Capturing Groups in Sed
While migrating this blog from Jekyll to Hugo, I found I needed to replace all my old markdown posts which has my title
params using single-quotes which Hugo does not appreciate, to double-quotes.
For example, I have the following across multiple files (over 200+ files)
---
title: 'abcdefg'
tags:
- new
- stuff
---
And I needed to replace title: 'abcdefgh'
with title: "abcdefgh"
.
To do that, I’m going to use sed
because its going to be terribly painful to do this manually.
Although I often use sed
to replace full words, modifying characters around some text is is something that I haven’t have much practice with.
In normal regex, we will often use (.*)
to capture a group of everything .*
and $1
to reference the matched group.
In sed, it looks similar:
(.*) refers to matching groups
\1 refers to the first match
\2 refers to the 2nd match
...
So for the above scenario, we can quickly replace the single-quotes with just:
$ sed -i "s,title: '\(.*\)',title: \"\1\",g"
What this translate to is:
- find a line that starts with
title:
, and has''
surrounding a matching group of words(.*)
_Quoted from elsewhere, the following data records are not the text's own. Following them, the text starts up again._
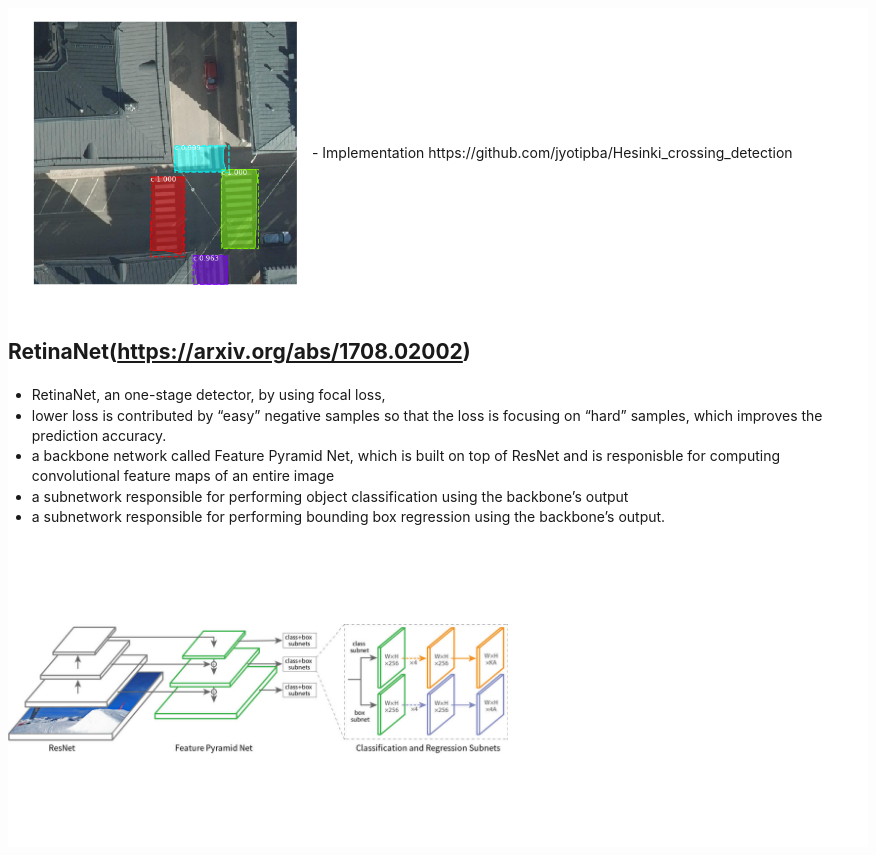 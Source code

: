 <img src="results_imgs/result2.png" align="middle" width="300" height="300">
- Implementation 
https://github.com/jyotipba/Hesinki_crossing_detection

## RetinaNet(https://arxiv.org/abs/1708.02002)

- RetinaNet, an one-stage detector, by using focal loss, 
- lower loss is contributed by “easy” negative samples so that the loss is focusing on “hard” samples, which improves the prediction accuracy.
- a backbone network called Feature Pyramid Net, which is built on top of ResNet and is responisble for computing convolutional feature maps of an entire image
- a subnetwork responsible for performing object classification using the backbone’s output
- a subnetwork responsible for performing bounding box regression using the backbone’s output.

<img src="results_imgs/fig_1.jpg"  width="500" height="300">

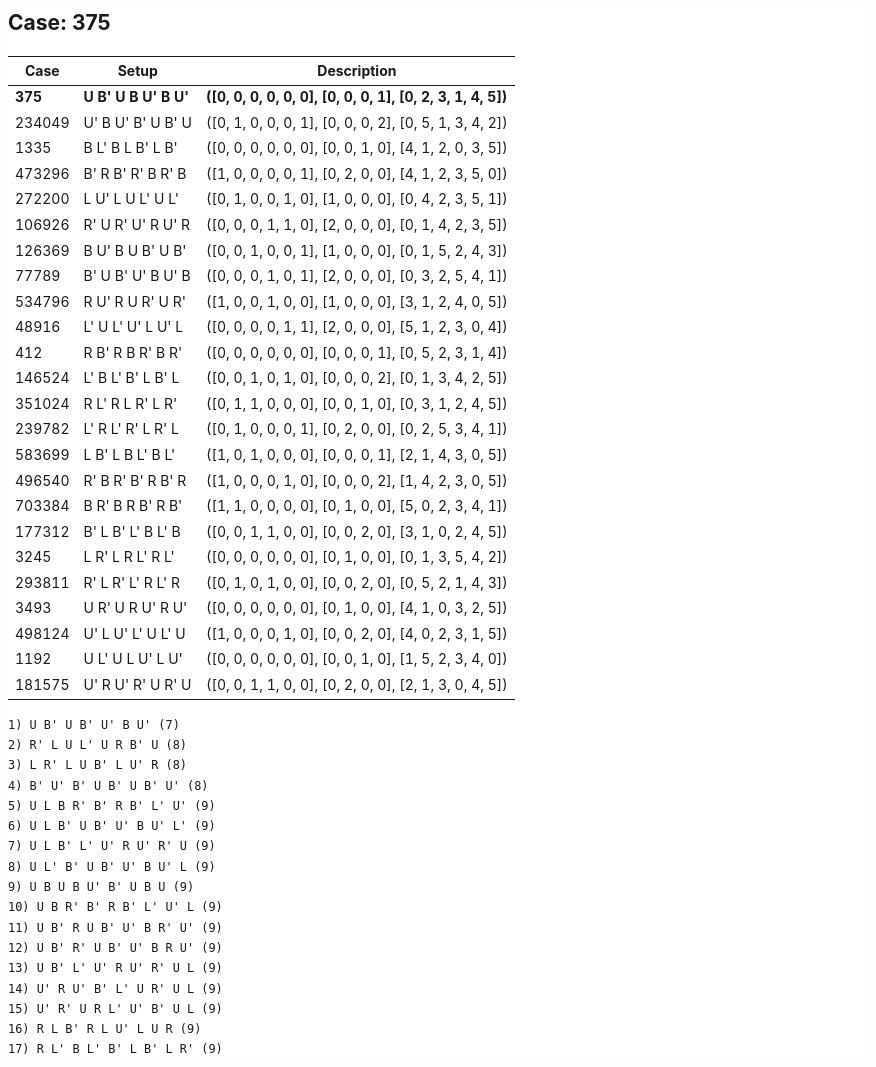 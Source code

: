 ## Case: 375
| Case | Setup | Description |
| ---- | ----- | ----------- |
| **375** | **U B' U B U' B U'** | **([0, 0, 0, 0, 0, 0], [0, 0, 0, 1], [0, 2, 3, 1, 4, 5])** |
| 234049 | U' B U' B' U B' U | ([0, 1, 0, 0, 0, 1], [0, 0, 0, 2], [0, 5, 1, 3, 4, 2]) |
| 1335 | B L' B L B' L B' | ([0, 0, 0, 0, 0, 0], [0, 0, 1, 0], [4, 1, 2, 0, 3, 5]) |
| 473296 | B' R B' R' B R' B | ([1, 0, 0, 0, 0, 1], [0, 2, 0, 0], [4, 1, 2, 3, 5, 0]) |
| 272200 | L U' L U L' U L' | ([0, 1, 0, 0, 1, 0], [1, 0, 0, 0], [0, 4, 2, 3, 5, 1]) |
| 106926 | R' U R' U' R U' R | ([0, 0, 0, 1, 1, 0], [2, 0, 0, 0], [0, 1, 4, 2, 3, 5]) |
| 126369 | B U' B U B' U B' | ([0, 0, 1, 0, 0, 1], [1, 0, 0, 0], [0, 1, 5, 2, 4, 3]) |
| 77789 | B' U B' U' B U' B | ([0, 0, 0, 1, 0, 1], [2, 0, 0, 0], [0, 3, 2, 5, 4, 1]) |
| 534796 | R U' R U R' U R' | ([1, 0, 0, 1, 0, 0], [1, 0, 0, 0], [3, 1, 2, 4, 0, 5]) |
| 48916 | L' U L' U' L U' L | ([0, 0, 0, 0, 1, 1], [2, 0, 0, 0], [5, 1, 2, 3, 0, 4]) |
| 412 | R B' R B R' B R' | ([0, 0, 0, 0, 0, 0], [0, 0, 0, 1], [0, 5, 2, 3, 1, 4]) |
| 146524 | L' B L' B' L B' L | ([0, 0, 1, 0, 1, 0], [0, 0, 0, 2], [0, 1, 3, 4, 2, 5]) |
| 351024 | R L' R L R' L R' | ([0, 1, 1, 0, 0, 0], [0, 0, 1, 0], [0, 3, 1, 2, 4, 5]) |
| 239782 | L' R L' R' L R' L | ([0, 1, 0, 0, 0, 1], [0, 2, 0, 0], [0, 2, 5, 3, 4, 1]) |
| 583699 | L B' L B L' B L' | ([1, 0, 1, 0, 0, 0], [0, 0, 0, 1], [2, 1, 4, 3, 0, 5]) |
| 496540 | R' B R' B' R B' R | ([1, 0, 0, 0, 1, 0], [0, 0, 0, 2], [1, 4, 2, 3, 0, 5]) |
| 703384 | B R' B R B' R B' | ([1, 1, 0, 0, 0, 0], [0, 1, 0, 0], [5, 0, 2, 3, 4, 1]) |
| 177312 | B' L B' L' B L' B | ([0, 0, 1, 1, 0, 0], [0, 0, 2, 0], [3, 1, 0, 2, 4, 5]) |
| 3245 | L R' L R L' R L' | ([0, 0, 0, 0, 0, 0], [0, 1, 0, 0], [0, 1, 3, 5, 4, 2]) |
| 293811 | R' L R' L' R L' R | ([0, 1, 0, 1, 0, 0], [0, 0, 2, 0], [0, 5, 2, 1, 4, 3]) |
| 3493 | U R' U R U' R U' | ([0, 0, 0, 0, 0, 0], [0, 1, 0, 0], [4, 1, 0, 3, 2, 5]) |
| 498124 | U' L U' L' U L' U | ([1, 0, 0, 0, 1, 0], [0, 0, 2, 0], [4, 0, 2, 3, 1, 5]) |
| 1192 | U L' U L U' L U' | ([0, 0, 0, 0, 0, 0], [0, 0, 1, 0], [1, 5, 2, 3, 4, 0]) |
| 181575 | U' R U' R' U R' U | ([0, 0, 1, 1, 0, 0], [0, 2, 0, 0], [2, 1, 3, 0, 4, 5]) |


```
1) U B' U B' U' B U' (7)
2) R' L U L' U R B' U (8)
3) L R' L U B' L U' R (8)
4) B' U' B' U B' U B' U' (8)
5) U L B R' B' R B' L' U' (9)
6) U L B' U B' U' B U' L' (9)
7) U L B' L' U' R U' R' U (9)
8) U L' B' U B' U' B U' L (9)
9) U B U B U' B' U B U (9)
10) U B R' B' R B' L' U' L (9)
11) U B' R U B' U' B R' U' (9)
12) U B' R' U B' U' B R U' (9)
13) U B' L' U' R U' R' U L (9)
14) U' R U' B' L' U R' U L (9)
15) U' R' U R L' U' B' U L (9)
16) R L B' R L U' L U R (9)
17) R L' B L' B' L B' L R' (9)
``` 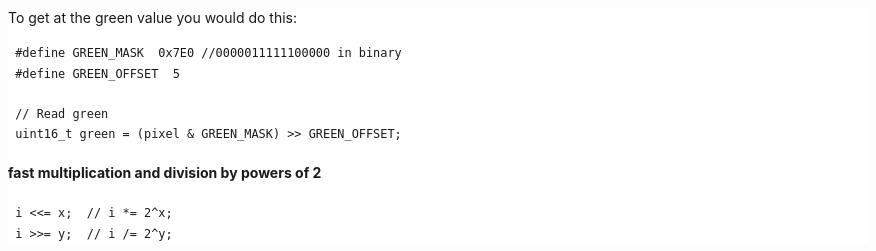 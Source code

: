 To get at the green value you would do this:

```
 #define GREEN_MASK  0x7E0 //0000011111100000 in binary
 #define GREEN_OFFSET  5

 // Read green
 uint16_t green = (pixel & GREEN_MASK) >> GREEN_OFFSET;
```

#### fast multiplication and division by powers of 2

```
 i <<= x;  // i *= 2^x;
 i >>= y;  // i /= 2^y;
```

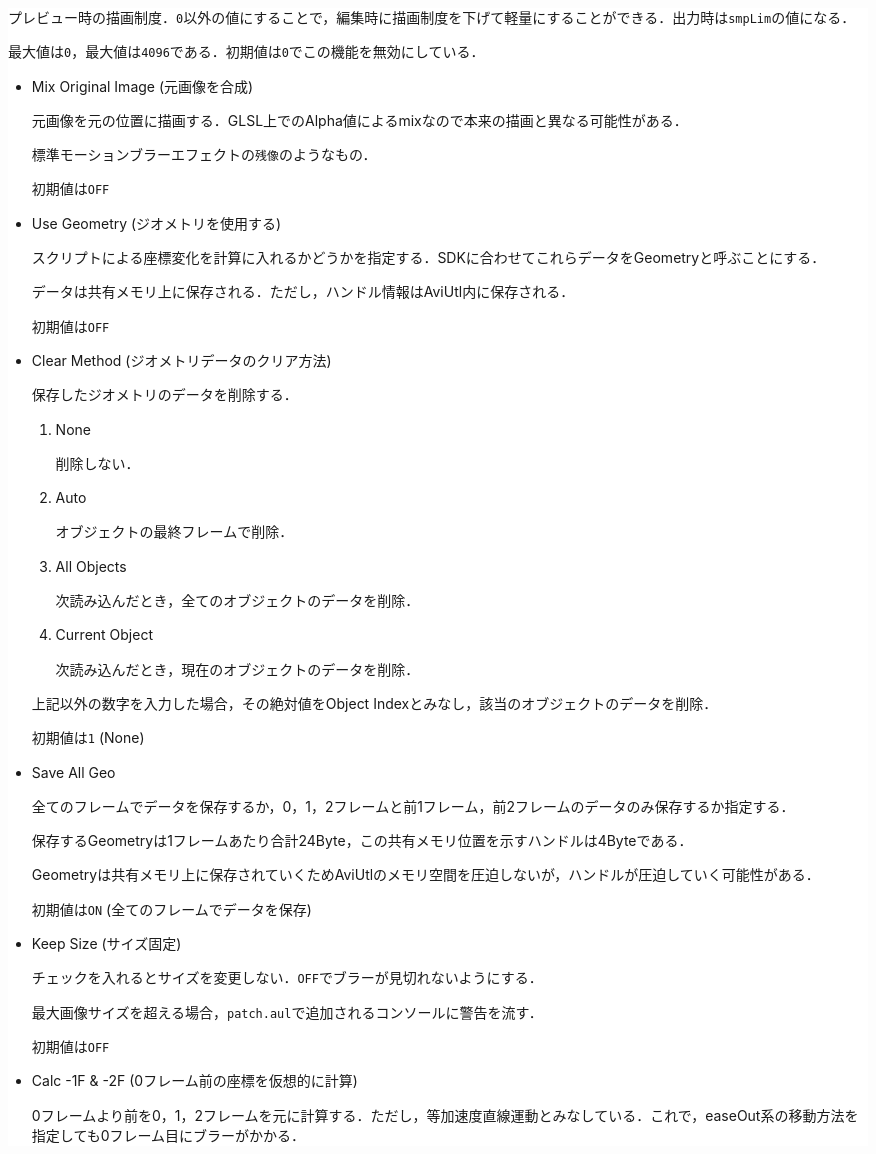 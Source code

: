   プレビュー時の描画制度．`0`以外の値にすることで，編集時に描画制度を下げて軽量にすることができる．出力時は`smpLim`の値になる．

  最大値は`0`，最大値は`4096`である．初期値は`0`でこの機能を無効にしている．

- Mix Original Image (元画像を合成)

  元画像を元の位置に描画する．GLSL上でのAlpha値によるmixなので本来の描画と異なる可能性がある．

  標準モーションブラーエフェクトの`残像`のようなもの．

  初期値は`OFF`

- Use Geometry (ジオメトリを使用する)

  スクリプトによる座標変化を計算に入れるかどうかを指定する．SDKに合わせてこれらデータをGeometryと呼ぶことにする．

  データは共有メモリ上に保存される．ただし，ハンドル情報はAviUtl内に保存される．

  初期値は`OFF`

- Clear Method (ジオメトリデータのクリア方法)

  保存したジオメトリのデータを削除する．

  1.  None

      削除しない．

  2.  Auto

      オブジェクトの最終フレームで削除．

  3.  All Objects

      次読み込んだとき，全てのオブジェクトのデータを削除．

  4.  Current Object

      次読み込んだとき，現在のオブジェクトのデータを削除．

  上記以外の数字を入力した場合，その絶対値をObject Indexとみなし，該当のオブジェクトのデータを削除．

  初期値は`1` (None)

- Save All Geo

  全てのフレームでデータを保存するか，0，1，2フレームと前1フレーム，前2フレームのデータのみ保存するか指定する．

  保存するGeometryは1フレームあたり合計24Byte，この共有メモリ位置を示すハンドルは4Byteである．
  
  Geometryは共有メモリ上に保存されていくためAviUtlのメモリ空間を圧迫しないが，ハンドルが圧迫していく可能性がある．

  初期値は`ON` (全てのフレームでデータを保存)

- Keep Size (サイズ固定)

  チェックを入れるとサイズを変更しない．`OFF`でブラーが見切れないようにする．

  最大画像サイズを超える場合，`patch.aul`で追加されるコンソールに警告を流す．

  初期値は`OFF`

- Calc -1F & -2F (0フレーム前の座標を仮想的に計算)

  0フレームより前を0，1，2フレームを元に計算する．ただし，等加速度直線運動とみなしている．これで，easeOut系の移動方法を指定しても0フレーム目にブラーがかかる．
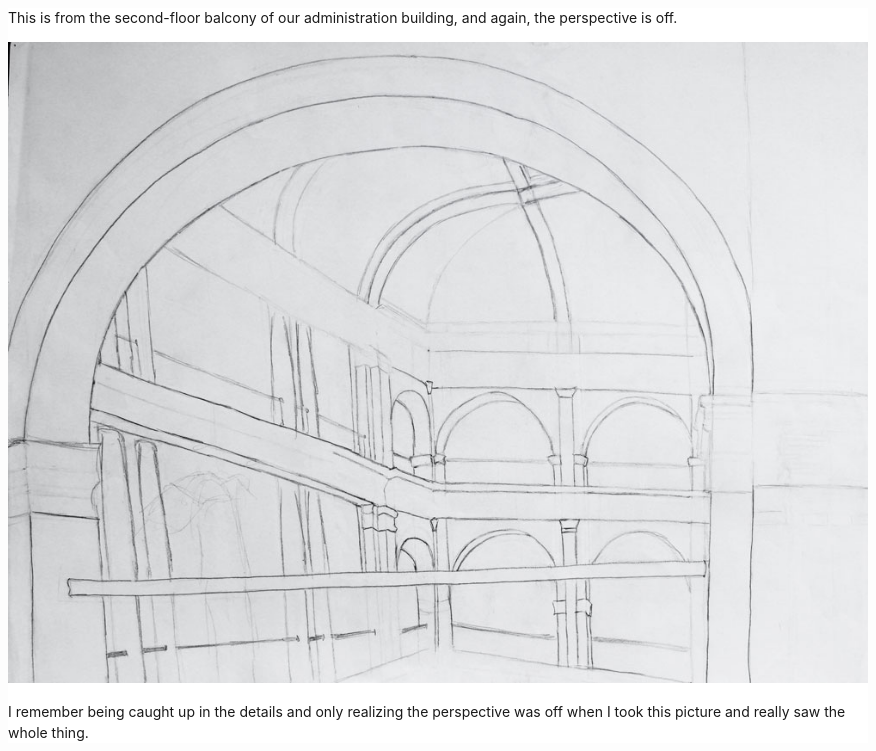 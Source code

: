 This is from the second-floor balcony of our administration building, and again, the perspective is off. 

<img src="/img/drawing/main.jpg" alt="Main Building">

I remember being caught up in the details and only realizing the perspective was off when I took this picture and really saw the whole thing.

<figure> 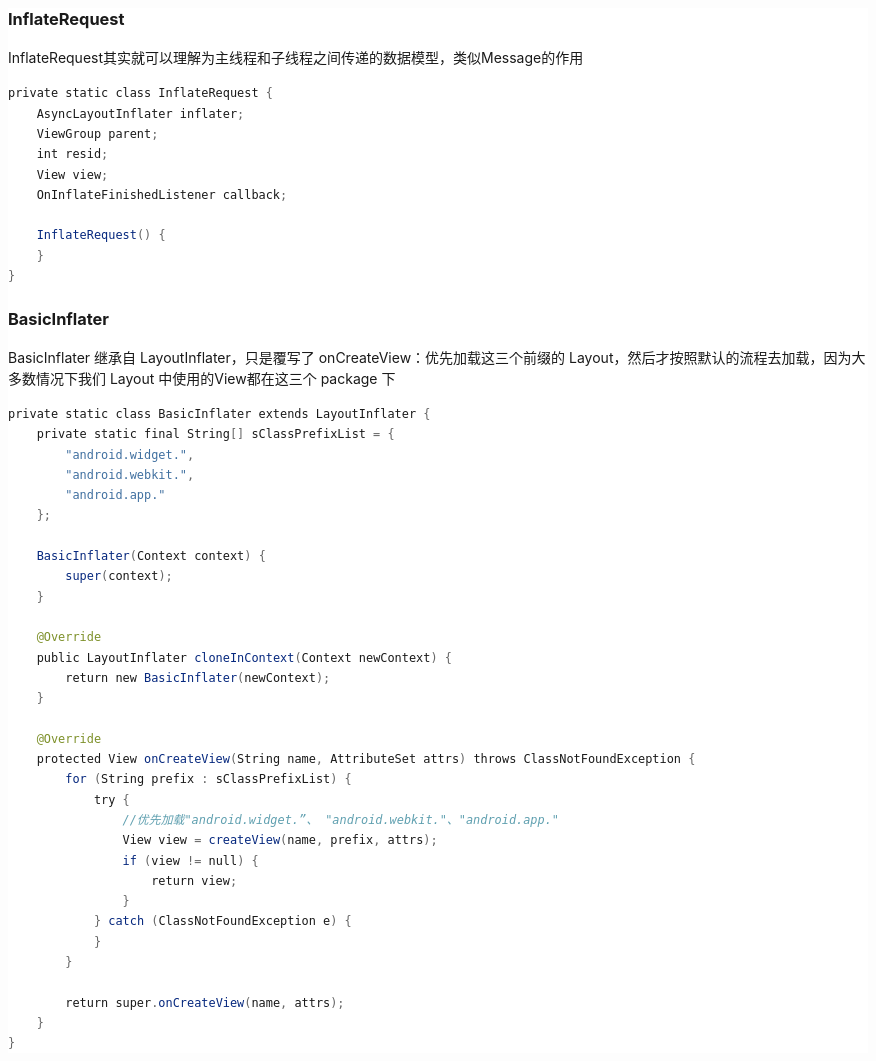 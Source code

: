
 ```java
```

### **InflateRequest**

InflateRequest其实就可以理解为主线程和子线程之间传递的数据模型，类似Message的作用

```java
private static class InflateRequest {
    AsyncLayoutInflater inflater;
    ViewGroup parent;
    int resid;
    View view;
    OnInflateFinishedListener callback;

    InflateRequest() {
    }
}
```

### **BasicInflater**

BasicInflater 继承自 LayoutInflater，只是覆写了 onCreateView：优先加载这三个前缀的 Layout，然后才按照默认的流程去加载，因为大多数情况下我们 Layout 中使用的View都在这三个 package 下

```java
private static class BasicInflater extends LayoutInflater {
    private static final String[] sClassPrefixList = {
        "android.widget.",
        "android.webkit.",
        "android.app."
    };

    BasicInflater(Context context) {
        super(context);
    }

    @Override
    public LayoutInflater cloneInContext(Context newContext) {
        return new BasicInflater(newContext);
    }

    @Override
    protected View onCreateView(String name, AttributeSet attrs) throws ClassNotFoundException {
        for (String prefix : sClassPrefixList) {
            try {
                //优先加载"android.widget.”、 "android.webkit."、"android.app."
                View view = createView(name, prefix, attrs);
                if (view != null) {
                    return view;
                }
            } catch (ClassNotFoundException e) {
            }
        }

        return super.onCreateView(name, attrs);
    }
}
```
- then replace that line with
title:
and add a placeholder of\1
with surrounding""
- then replace
\1
with the captured matching groups of word(.*)
So now,
title: 'abcdefgh'
...
becomes
title: "abcdefgh"
...
- Note: in the above example, I am using
,
as the sed delimiter instead of the normal/
- Also, notice that we have
\"
just before and after\1
. This is because we need to escape double quotes since we’re using double quotes as the argument wrapper already.